Illamasqua Skin Base Mixers & the genius of their creator, David Horne


I’ve spoken about my love of Illamasqua Skin Base before.

With my girlfriends, on the pages of magazines and with strangers who have asked me to share with them the provenance of my ‘clear glowy skin’. I didn’t think that my devotion to Illamasqua Skin Base could have grown stronger or that the game changing foundation with a shade list that stretched beyond the parameters of popularity and profitability could get any better?

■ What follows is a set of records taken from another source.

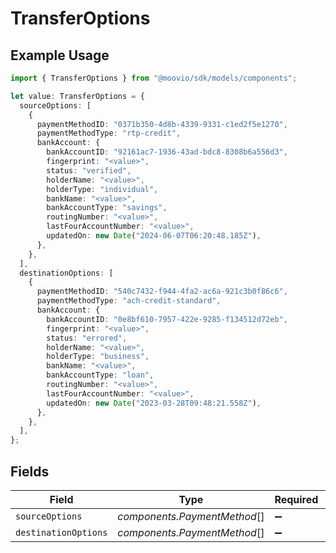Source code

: # TransferOptions

## Example Usage

```typescript
import { TransferOptions } from "@moovio/sdk/models/components";

let value: TransferOptions = {
  sourceOptions: [
    {
      paymentMethodID: "0371b350-4d8b-4339-9331-c1ed2f5e1270",
      paymentMethodType: "rtp-credit",
      bankAccount: {
        bankAccountID: "92161ac7-1936-43ad-bdc8-8308b6a556d3",
        fingerprint: "<value>",
        status: "verified",
        holderName: "<value>",
        holderType: "individual",
        bankName: "<value>",
        bankAccountType: "savings",
        routingNumber: "<value>",
        lastFourAccountNumber: "<value>",
        updatedOn: new Date("2024-06-07T06:20:48.185Z"),
      },
    },
  ],
  destinationOptions: [
    {
      paymentMethodID: "540c7432-f944-4fa2-ac6a-921c3b0f86c6",
      paymentMethodType: "ach-credit-standard",
      bankAccount: {
        bankAccountID: "0e8bf610-7957-422e-9285-f134512d72eb",
        fingerprint: "<value>",
        status: "errored",
        holderName: "<value>",
        holderType: "business",
        bankName: "<value>",
        bankAccountType: "loan",
        routingNumber: "<value>",
        lastFourAccountNumber: "<value>",
        updatedOn: new Date("2023-03-28T09:48:21.558Z"),
      },
    },
  ],
};
```

## Fields

| Field                        | Type                         | Required                     | Description                  |
| ---------------------------- | ---------------------------- | ---------------------------- | ---------------------------- |
| `sourceOptions`              | *components.PaymentMethod*[] | :heavy_minus_sign:           | N/A                          |
| `destinationOptions`         | *components.PaymentMethod*[] | :heavy_minus_sign:           | N/A                          |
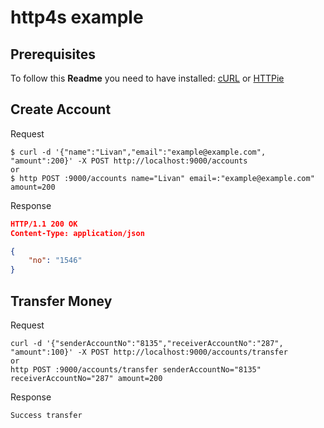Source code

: # http4s example

## Prerequisites
To follow this **Readme** you need to have installed: [cURL](https://curl.haxx.se/) or [HTTPie](https://httpie.org/)

## Create Account
Request
```curl
$ curl -d '{"name":"Livan","email":"example@example.com", "amount":200}' -X POST http://localhost:9000/accounts
or
$ http POST :9000/accounts name="Livan" email=:"example@example.com" amount=200
```
Response
```json
HTTP/1.1 200 OK
Content-Type: application/json

{
    "no": "1546"
}
```

## Transfer Money
Request
```curl
curl -d '{"senderAccountNo":"8135","receiverAccountNo":"287", "amount":100}' -X POST http://localhost:9000/accounts/transfer
or
http POST :9000/accounts/transfer senderAccountNo="8135" receiverAccountNo="287" amount=200
```
Response
```
Success transfer
```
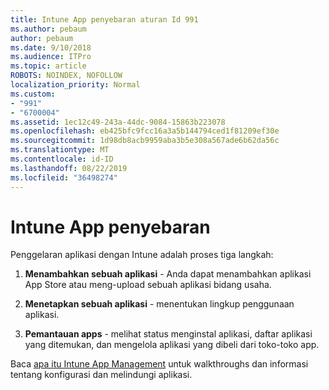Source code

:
 ```yaml
---
title: Intune App penyebaran aturan Id 991
ms.author: pebaum
author: pebaum
ms.date: 9/10/2018
ms.audience: ITPro
ms.topic: article
ROBOTS: NOINDEX, NOFOLLOW
localization_priority: Normal
ms.custom:
- "991"
- "6700004"
ms.assetid: 1ec12c49-243a-44dc-9084-15863b223078
ms.openlocfilehash: eb425bfc9fcc16a3a5b144794ced1f81209ef30e
ms.sourcegitcommit: 1d98db8acb9959aba3b5e308a567ade6b62da56c
ms.translationtype: MT
ms.contentlocale: id-ID
ms.lasthandoff: 08/22/2019
ms.locfileid: "36498274"
---
```

# <a name="intune-app-deployment"></a>Intune App penyebaran

Penggelaran aplikasi dengan Intune adalah proses tiga langkah:
  
1. **Menambahkan sebuah aplikasi** - Anda dapat menambahkan aplikasi App Store atau meng-upload sebuah aplikasi bidang usaha.

2. **Menetapkan sebuah aplikasi** - menentukan lingkup penggunaan aplikasi.

3. **Pemantauan apps** - melihat status menginstal aplikasi, daftar aplikasi yang ditemukan, dan mengelola aplikasi yang dibeli dari toko-toko app.

Baca [apa itu Intune App Management](https://docs.microsoft.com/intune/app-management) untuk walkthroughs dan informasi tentang konfigurasi dan melindungi aplikasi.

Well it has and it’s thanks to it’s creator, David Horne, who was inspired to produce what Illamasqua describes as:  ‘A tool that can create an entirely new shade or adapt yours to perfection.’ Naturally I went straight to the source to find out more about the product that looks set to become a permanent fixture in my beauty routine and  put in a phone call to the brand’s resident ‘Yoda of Cosmetics’, whose expertise and candor makes me go dreamy about the transformative powers of that most allusive of products- the perfect base, despite having witnessed the launch of approx 2 753 foundations throughout my beauty career.

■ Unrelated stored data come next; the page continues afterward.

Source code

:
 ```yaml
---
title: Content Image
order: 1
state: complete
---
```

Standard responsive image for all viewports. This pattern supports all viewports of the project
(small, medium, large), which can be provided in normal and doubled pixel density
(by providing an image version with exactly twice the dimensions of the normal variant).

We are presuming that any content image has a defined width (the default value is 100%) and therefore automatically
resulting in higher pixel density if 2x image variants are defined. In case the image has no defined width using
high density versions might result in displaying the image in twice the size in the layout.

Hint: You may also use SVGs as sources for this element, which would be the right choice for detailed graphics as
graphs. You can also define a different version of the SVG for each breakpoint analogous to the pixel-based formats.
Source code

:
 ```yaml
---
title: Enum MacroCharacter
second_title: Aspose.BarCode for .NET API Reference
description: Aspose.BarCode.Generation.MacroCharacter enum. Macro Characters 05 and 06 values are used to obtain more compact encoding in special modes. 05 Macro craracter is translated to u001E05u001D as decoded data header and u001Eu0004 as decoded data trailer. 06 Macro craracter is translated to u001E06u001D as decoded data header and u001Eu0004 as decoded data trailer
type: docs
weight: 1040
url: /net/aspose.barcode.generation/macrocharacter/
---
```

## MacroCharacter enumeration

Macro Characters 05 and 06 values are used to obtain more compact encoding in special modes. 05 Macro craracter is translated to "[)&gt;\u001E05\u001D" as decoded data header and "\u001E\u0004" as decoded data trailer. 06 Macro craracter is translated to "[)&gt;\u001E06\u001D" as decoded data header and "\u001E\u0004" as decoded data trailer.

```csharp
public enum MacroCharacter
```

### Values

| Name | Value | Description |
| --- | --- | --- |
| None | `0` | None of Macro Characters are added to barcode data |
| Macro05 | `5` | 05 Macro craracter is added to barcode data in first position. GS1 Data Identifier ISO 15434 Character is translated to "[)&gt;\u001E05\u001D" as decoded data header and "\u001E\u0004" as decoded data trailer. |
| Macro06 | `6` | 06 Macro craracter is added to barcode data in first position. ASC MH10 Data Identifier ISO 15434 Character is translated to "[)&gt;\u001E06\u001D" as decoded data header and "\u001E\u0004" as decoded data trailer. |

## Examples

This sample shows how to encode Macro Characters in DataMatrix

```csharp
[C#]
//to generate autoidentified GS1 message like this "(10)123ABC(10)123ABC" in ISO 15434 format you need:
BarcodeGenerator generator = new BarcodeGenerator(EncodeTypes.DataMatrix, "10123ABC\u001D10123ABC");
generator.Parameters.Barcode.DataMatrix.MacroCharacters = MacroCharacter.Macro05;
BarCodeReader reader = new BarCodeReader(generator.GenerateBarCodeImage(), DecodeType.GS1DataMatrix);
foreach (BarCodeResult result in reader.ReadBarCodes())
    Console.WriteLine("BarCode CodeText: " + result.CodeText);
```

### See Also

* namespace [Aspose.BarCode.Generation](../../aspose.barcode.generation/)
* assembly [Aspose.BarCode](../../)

Gives good base: David Horne stands proudly in front of one his other babies, Illamasqua Skin Base.

Like many creative moments David revealed that the inspiration for Illamasqua Skin Base Mixers came during a visit to New York. ‘About a year ago I was talking to American bloggers about the problems women of colour face when searching for foundations and there was this general sense of not being able to find products with just the right blend of red and ochre undertones,’ explained David who blames pigmentation for coming between deeper skin tones and the perfect foundation match.

‘I started to wonder what it would be like if customers could change the shade of their foundation themselves by simply adjusting the tones? Yes, there are clever products and techniques that make-up artists use to correct colour, but how great would it be for consumers with dark complexions to be able to warm the coldness caused by pigmentation by simply boosting the existing red undertones within their skin?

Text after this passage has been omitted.